Jason Fischer was guest presenter at our OC in January and he talked about about the ebb flow system they've been using with phrags & how well they're responding, (which I'm setting up now). I think masdies would do great with this system. I find refilling saucers 2-3x a day just won't work for me. There is a low ebb tide system, one could put the pump on a timer & flood the shallow tray 3 times a day.


----------



## Paul Mc (Feb 16, 2013)

Interesting! Low ebb system. I've seen a guy locally who studies Cypridiums using one. 

I ended up purchasing some larger clear water reservoirs so the time between refilling is decreased since Im leaving today for 2 days, then may be making an emergency trip to TN for a family member in the ICU.


----------



## Rick (Feb 16, 2013)

The issue that I see most critical for the pleurothalid group in general, that I've not seen discussed (except by Goods) is humidity level.
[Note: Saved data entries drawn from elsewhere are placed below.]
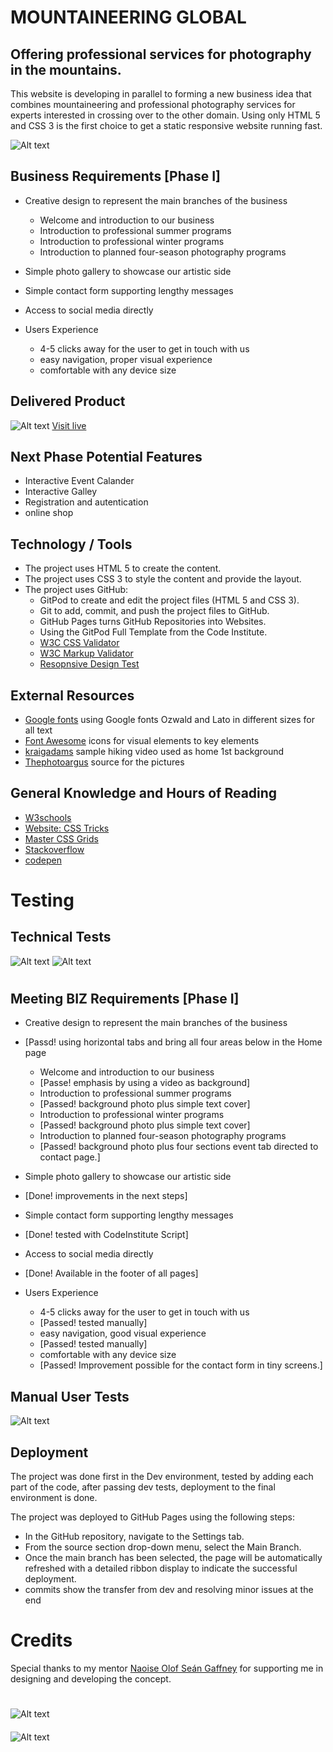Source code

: # MOUNTAINEERING GLOBAL

## Offering professional services for photography in the mountains.

This website is developing in parallel to forming a new business idea that combines mountaineering and 
professional photography services for experts interested in crossing over to the other domain. 
Using only HTML 5 and CSS 3 is the first choice to get a static responsive website running fast. 

![Alt text](assets/images/docs/Idea.jpg) 


## Business Requirements [Phase I]
* Creative design to represent the main branches of the business
    * Welcome and introduction to our business
    * Introduction to professional summer programs
    * Introduction to professional winter programs
    * Introduction to planned four-season photography programs
* Simple photo gallery to showcase our artistic side 
* Simple contact form supporting lengthy messages
* Access to social media directly

* Users Experience
	* 4-5 clicks away for the user to get in touch with us
	* easy navigation, proper visual experience
	* comfortable with any device size

## Delivered Product

![Alt text](assets/images/docs/devices.jpg)
[Visit live](https://nb1355.github.io/pp1)


## Next Phase Potential Features
* Interactive Event Calander
* Interactive Galley
* Registration and autentication
* online shop


## Technology / Tools

* The project uses HTML 5 to create the content.
* The project uses CSS 3 to style the content and provide the layout.
* The project uses GitHub:
	* GitPod to create and edit the project files (HTML 5 and CSS 3).
	* Git to add, commit, and push the project files to GitHub.
	* GitHub Pages turns GitHub Repositories into Websites.
	* Using the GitPod Full Template from the Code Institute.
    * [W3C CSS Validator](https://jigsaw.w3.org/css-validator/)
    * [W3C Markup Validator](https://validator.w3.org/)
	* [Resopnsive Design Test](https://ui.dev/amiresponsive)


## External Resources
* [Google fonts]('https://fonts.googleapis.com/css?family=Montserrat:300') using Google fonts Ozwald and Lato in different sizes for all text 
* [Font Awesome](https://fontawesome.com/) icons for visual elements to key elements
* [kraigadams]("https://www.youtube.com/embed/WKcnvPDgifA?autoplay=1&mute=1") sample hiking video used as home 1st background
* [Thephotoargus](https://www.thephotoargus.com/most-famous-mountains-in-the-world-to-photograph/) source for the pictures 


## General Knowledge and Hours of Reading
* [W3schools](https://www.w3schools.com/)
* [Website: CSS Tricks](https://css-tricks.com/)
* [Master CSS Grids](https://mozilladevelopers.github.io/playground/css-grid/)
* [Stackoverflow](https://stackoverflow.com/)
* [codepen](https://codepen.io/mperetto/pen/QYQEGK)


# Testing
## Technical Tests
![Alt text](assets/images/docs/cssTest.jpg)
![Alt text](assets/images/docs/htmlTest.jpg)
#
## Meeting BIZ Requirements [Phase I]
* Creative design to represent the main branches of the business 
* [Passd! using horizontal tabs and bring all four areas below in the Home page
    * Welcome and introduction to our business 
	* [Passe! emphasis by using a video as background]
    * Introduction to professional summer programs 
	* [Passed! background photo plus simple text cover]
    * Introduction to professional winter programs 
	* [Passed! background photo plus simple text cover]
    * Introduction to planned four-season photography programs 
	* [Passed! background photo plus four sections event tab directed to contact page.]
* Simple photo gallery to showcase our artistic side 
* [Done! improvements in the next steps]
* Simple contact form supporting lengthy messages 
* [Done! tested with CodeInstitute Script]
* Access to social media directly 
* [Done! Available in the footer of all pages]

* Users Experience
    * 4-5 clicks away for the user to get in touch with us 
	* [Passed! tested manually]
    * easy navigation, good visual experience 
	* [Passed! tested manually]
    * comfortable with any device size 
	* [Passed! Improvement possible for the contact form in tiny screens.]
## Manual User Tests
![Alt text](assets/images/docs/mTests.jpg)

## Deployment
The project was done first in the Dev environment, tested by adding each part of the code,
after passing dev tests, deployment to the final environment is done.

The project was deployed to GitHub Pages using the following steps:

* In the GitHub repository, navigate to the Settings tab.
* From the source section drop-down menu, select the Main Branch.
* Once the main branch has been selected, the page will be automatically refreshed with a detailed ribbon display to indicate the successful deployment.
* commits show the transfer from dev and resolving minor issues at the end

#
# Credits
Special thanks to my mentor [Naoise Olof Seán Gaffney](https://github.com/NaoiseGaffney) for supporting me in designing and developing the concept.
#
![Alt text](assets/images/docs/GaffCo%20-%20Background.png)
####
![Alt text](assets/images/docs/CodeInstituteLogo.png)
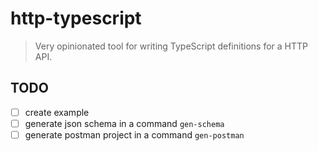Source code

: # http-typescript

> Very opinionated tool for writing TypeScript definitions for a HTTP API.

## TODO

- [ ] create example
- [ ] generate json schema in a command `gen-schema`
- [ ] generate postman project in a command `gen-postman`
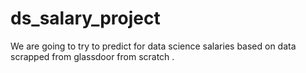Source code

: # ds_salary_project
We are going to try to predict for data science salaries based on data scrapped from glassdoor from scratch .
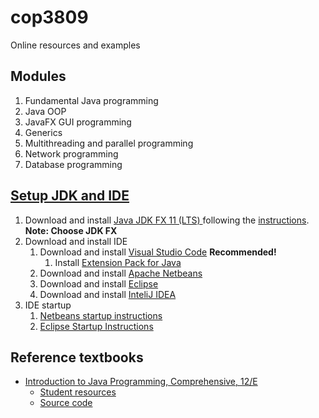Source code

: # cop3809

Online resources and examples

## Modules

1. Fundamental Java programming
2. Java OOP
3. JavaFX GUI programming
4. Generics
5. Multithreading and parallel programming
6. Network programming
7. Database programming

## [Setup JDK and IDE](https://media.pearsoncmg.com/ph/esm/ecs_liang_ijp_12/cw/#software)
1. Download and install [Java JDK FX 11 (LTS) ](https://www.azul.com/downloads/?version=java-11-lts&os=windows&architecture=x86-64-bit&package=jdk) following the [instructions](https://docs.azul.com/core/zulu-openjdk/install/windows). **Note: Choose JDK FX**
2. Download and install IDE
   1. Download and install [Visual Studio Code](https://code.visualstudio.com/) **Recommended!**
      1. Install [Extension Pack for Java](https://marketplace.visualstudio.com/items?itemName=vscjava.vscode-java-pack)
   2. Download and install [Apache Netbeans](https://netbeans.apache.org/)
   3. Download and install [Eclipse](https://www.eclipse.org/downloads/)
   4. Download and install [InteliJ IDEA](https://www.jetbrains.com/idea/)
3. IDE startup
   1. [Netbeans startup instructions](https://media.pearsoncmg.com/ph/esm/ecs_liang_ijp_11/cw/content/supplements/Supplement2dNetBeansStartup.pdf)
   2. [Eclipse Startup Instructions](https://media.pearsoncmg.com/ph/esm/ecs_liang_ijp_11/cw/content/supplements/Supplement2fEclipseStartup.pdf)

## Reference textbooks
* [Introduction to Java Programming, Comprehensive, 12/E](https://media.pearsoncmg.com/bc/abp/cs-resources/products/product.html#product,isbn=0136519350)
  * [Student resources](https://media.pearsoncmg.com/ph/esm/ecs_liang_ijp_12/cw/)
  * [Source code](https://media.pearsoncmg.com/ph/esm/ecs_liang_ijp_12/cw/content/source-code.php)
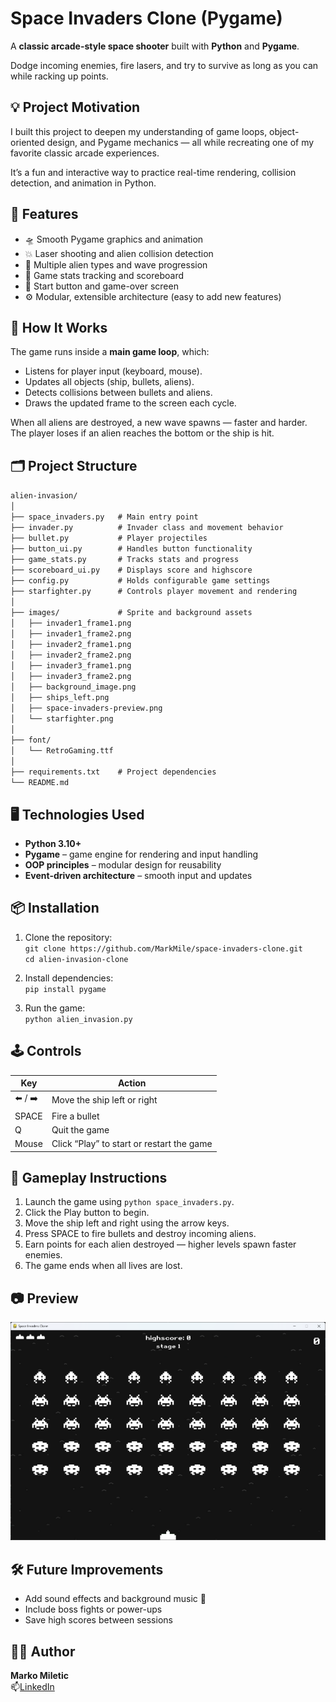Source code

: # Space Invaders Clone (Pygame)

A **classic arcade-style space shooter** built with **Python** and **Pygame**.

Dodge incoming enemies, fire lasers, and try to survive as long as you can while racking up points.

## 💡 Project Motivation

I built this project to deepen my understanding of game loops, object-oriented design, and Pygame mechanics — all while recreating one of my favorite classic arcade experiences.

It’s a fun and interactive way to practice real-time rendering, collision detection, and animation in Python.

## 🚀 Features

- 🛸 Smooth Pygame graphics and animation
- 💥 Laser shooting and alien collision detection
- 👾 Multiple alien types and wave progression
- 🧠 Game stats tracking and scoreboard
- 🔘 Start button and game-over screen
- ⚙️ Modular, extensible architecture (easy to add new features)

## 🧩 How It Works

The game runs inside a **main game loop**, which:

- Listens for player input (keyboard, mouse).
- Updates all objects (ship, bullets, aliens).
- Detects collisions between bullets and aliens.
- Draws the updated frame to the screen each cycle.

When all aliens are destroyed, a new wave spawns — faster and harder. The player loses if an alien reaches the bottom or the ship is hit.

## 🗂️ Project Structure

`alien-invasion/`<br>
`│`<br>
`├── space_invaders.py   # Main entry point`<br>
`├── invader.py          # Invader class and movement behavior`<br>
`├── bullet.py           # Player projectiles`<br>
`├── button_ui.py        # Handles button functionality`<br>
`├── game_stats.py       # Tracks stats and progress`<br>
`├── scoreboard_ui.py    # Displays score and highscore`<br>
`├── config.py           # Holds configurable game settings`<br>
`├── starfighter.py      # Controls player movement and rendering`<br>
`│`<br>
`├── images/             # Sprite and background assets`<br>
`│   ├── invader1_frame1.png`<br>
`│   ├── invader1_frame2.png`<br>
`│   ├── invader2_frame1.png`<br>
`│   ├── invader2_frame2.png`<br>
`│   ├── invader3_frame1.png`<br>
`│   ├── invader3_frame2.png`<br>
`│   ├── background_image.png`<br>
`│   ├── ships_left.png`<br>
`│   ├── space-invaders-preview.png`<br>
`│   └── starfighter.png`<br>
`│`<br>
`├── font/`<br>
`│   └── RetroGaming.ttf`<br>
`│`<br>
`├── requirements.txt    # Project dependencies` <br>
`└── README.md`<br>

## 🖥️ Technologies Used

- **Python 3.10+**
- **Pygame** – game engine for rendering and input handling
- **OOP principles** – modular design for reusability
- **Event-driven architecture** – smooth input and updates

## 📦 Installation

1. Clone the repository:<br>
  `git clone https://github.com/MarkMile/space-invaders-clone.git`<br>
  `cd alien-invasion-clone`

3. Install dependencies:<br>
  `pip install pygame`

4. Run the game:<br>
  `python alien_invasion.py`

## 🕹️ Controls

| Key     | Action                                    |
| ------- | ----------------------------------------- |
| ⬅️ / ➡️ | Move the ship left or right               |
| SPACE   | Fire a bullet                             |
| Q       | Quit the game                             |
| Mouse   | Click “Play” to start or restart the game |

## 📘 Gameplay Instructions

1. Launch the game using `python space_invaders.py`.
2. Click the Play button to begin.
3. Move the ship left and right using the arrow keys.
4. Press SPACE to fire bullets and destroy incoming aliens.
5. Earn points for each alien destroyed — higher levels spawn faster enemies.
6. The game ends when all lives are lost.

## 📷 Preview

![space-invaders-preview](https://github.com/MarkMile/space-invaders-clone/blob/main/images/space-invaders-preview.png?raw=true)

## 🛠️ Future Improvements

- Add sound effects and background music 🎵
- Include boss fights or power-ups
- Save high scores between sessions

## 🧑‍💻 Author
**Marko Miletic**<br>
📫[LinkedIn](https://www.linkedin.com/in/marko1987/)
The bulk of them requiring very high humidity at all times. (70-80% minimum)

Some individual species/genera are better than others, but I've never been able to get feeding/watering/lighting/temperature issues compensate for a dry environment.


----------



## cnycharles (Feb 16, 2013)

I don't think you need to have a fan directly on the pot/reservoir all the time to keep it cool. only if there was really hot weather might this help, but there are other things that you can do to increase the cooling capacity if you really need to.
for what rick suggests above about raising humidity, you could get a really large, fairly tall clay pot and set that in the water, and then put your other pots inside with the wicking material around it (with the plants/pots above the water level). if the outer pot is higher it will help to hold in some humidity and keep some cooler air inside as well as wick and cool the media inside
if you weren't pointing a fan at your wicking pot, then it won't dry out so fast and you won't have to refill as much


----------



## Erythrone (Feb 16, 2013)

Rick said:


> The issue that I see most critical for the pleurothalid group in general, that I've not seen discussed (except by Goods) is humidity level. The bulk of them requiring very high humidity at all times. (70-80% minimum)
> 
> .



I agree. They are tricky about relative humidity.


----------



## Erythrone (Feb 16, 2013)

The Orchid Boy said:


> So what do masdevallias need for light and fertilizer? I've heard so much contradicting info on the two subjects. Ranging from Catt light to Phal light and heavy feeders to light feeders.




IMO many Masds can take higher light levels if the temperature is cool but not as much as the larger sun loving species Cattleyas. But I must say many of my Cattleyas are compact hybrids that grow well under the same light level as my Masdies in winter.

Here is an very interesting paper about Masd coccinea, written by Theresa Hill. 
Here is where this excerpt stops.